Der Mai

O lichter Mai, du Bote süßer Liebe,
Der hold die Erd' umhüllt mit Lenzesprangen,
Den ihr der Himmel schickt in glühndem Triebe,
Daß bräutlich sie den Bräut'gam mög' umfangen,
Wie lächelst du nach Winters langer Trübe!
Du spielst so freundlich mir um Brust und Wangen,
Und weck'st mir, die so lang gefesselt schliefen,
Geheime Kräfte in des Busens Tiefen.

Denn wie, wenn du dich nahst auf goldnen Schwingen,
Rings Hain und Flur erglüht in heller Pracht,
Und alles lebt, und tausend Vögel singen,
Aus tausend Blumen deine Milde lacht:
So ist in meiner Brust ein Blühn und Klingen,
Ein neues Leben sonnenhell erwacht.
Die Ahnung schwebt herab aus Sternenräumen,
Sehnsucht, Wehmuth und Liebe spielt in Träumen.

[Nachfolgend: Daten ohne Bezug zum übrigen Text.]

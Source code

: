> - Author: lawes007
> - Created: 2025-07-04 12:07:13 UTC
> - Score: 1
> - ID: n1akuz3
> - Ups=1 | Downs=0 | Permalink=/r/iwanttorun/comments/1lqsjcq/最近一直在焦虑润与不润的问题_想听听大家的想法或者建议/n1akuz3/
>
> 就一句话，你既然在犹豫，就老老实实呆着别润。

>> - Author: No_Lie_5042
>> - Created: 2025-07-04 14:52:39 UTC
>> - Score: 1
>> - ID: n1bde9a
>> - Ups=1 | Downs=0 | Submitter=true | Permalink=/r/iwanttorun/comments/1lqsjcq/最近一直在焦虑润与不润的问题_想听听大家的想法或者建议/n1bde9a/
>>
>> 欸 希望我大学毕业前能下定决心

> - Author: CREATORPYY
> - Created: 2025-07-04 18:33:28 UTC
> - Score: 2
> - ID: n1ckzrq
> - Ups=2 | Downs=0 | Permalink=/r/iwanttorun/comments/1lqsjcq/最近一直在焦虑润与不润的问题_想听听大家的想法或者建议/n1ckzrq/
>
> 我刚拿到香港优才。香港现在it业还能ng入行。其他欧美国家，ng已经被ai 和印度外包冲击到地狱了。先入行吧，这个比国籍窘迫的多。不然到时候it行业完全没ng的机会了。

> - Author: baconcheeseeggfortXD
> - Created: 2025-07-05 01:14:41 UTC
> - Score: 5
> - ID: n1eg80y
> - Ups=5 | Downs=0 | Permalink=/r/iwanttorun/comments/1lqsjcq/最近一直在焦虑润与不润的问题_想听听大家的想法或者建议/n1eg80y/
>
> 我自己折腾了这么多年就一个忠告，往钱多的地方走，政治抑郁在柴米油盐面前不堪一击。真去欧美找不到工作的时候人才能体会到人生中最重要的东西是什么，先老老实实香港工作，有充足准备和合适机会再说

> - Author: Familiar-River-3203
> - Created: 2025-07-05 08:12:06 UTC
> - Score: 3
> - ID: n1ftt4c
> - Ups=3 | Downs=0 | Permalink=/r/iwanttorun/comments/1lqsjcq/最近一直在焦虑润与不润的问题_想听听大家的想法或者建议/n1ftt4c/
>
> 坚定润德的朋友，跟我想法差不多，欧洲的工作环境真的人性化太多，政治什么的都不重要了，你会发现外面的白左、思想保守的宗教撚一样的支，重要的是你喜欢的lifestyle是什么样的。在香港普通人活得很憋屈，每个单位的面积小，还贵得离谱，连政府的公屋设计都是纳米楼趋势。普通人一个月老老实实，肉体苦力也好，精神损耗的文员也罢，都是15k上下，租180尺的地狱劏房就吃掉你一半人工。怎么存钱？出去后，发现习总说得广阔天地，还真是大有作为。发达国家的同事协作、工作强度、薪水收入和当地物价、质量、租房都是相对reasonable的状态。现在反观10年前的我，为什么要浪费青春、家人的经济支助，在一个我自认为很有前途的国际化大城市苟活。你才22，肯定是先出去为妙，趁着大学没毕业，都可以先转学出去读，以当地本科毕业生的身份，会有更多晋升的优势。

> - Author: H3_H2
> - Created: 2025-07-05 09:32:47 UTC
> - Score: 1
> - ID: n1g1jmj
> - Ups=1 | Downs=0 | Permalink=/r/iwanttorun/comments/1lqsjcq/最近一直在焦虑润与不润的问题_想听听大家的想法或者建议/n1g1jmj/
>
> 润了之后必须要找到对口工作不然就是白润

Und sieh', das weite Reich der Phantasien
Ist aufgethan in heller Festlichkeit,
Das bunte Leben wogt, die Farben glühen,
Und alles webt in holden Wechsels Streit;
Und tausend Sterne blitzen auf und fliehen,
Wie Bild an Bild, wie Klang an Klang sich reiht -
Der Himmel öffnet sich, in heitrer Feier
Schwebt hoch des Liedes Göttin mit der Leier.

Drum sei gesegnet mir in Lieb' und Treue,
Sei mir gegrüßt, du holde Maienpracht!
Nimm meinen Dank für all' das schöne Neue,
Das du im Busen hell mir angefacht,
Durch Licht und Wärme, Grün und Himmelsbläue
Durch deinen Tag, durch deine Zaubernacht!
O laß mich in viel tausend süßen Weisen
Dein wunderholdes Bild nach Würden preisen!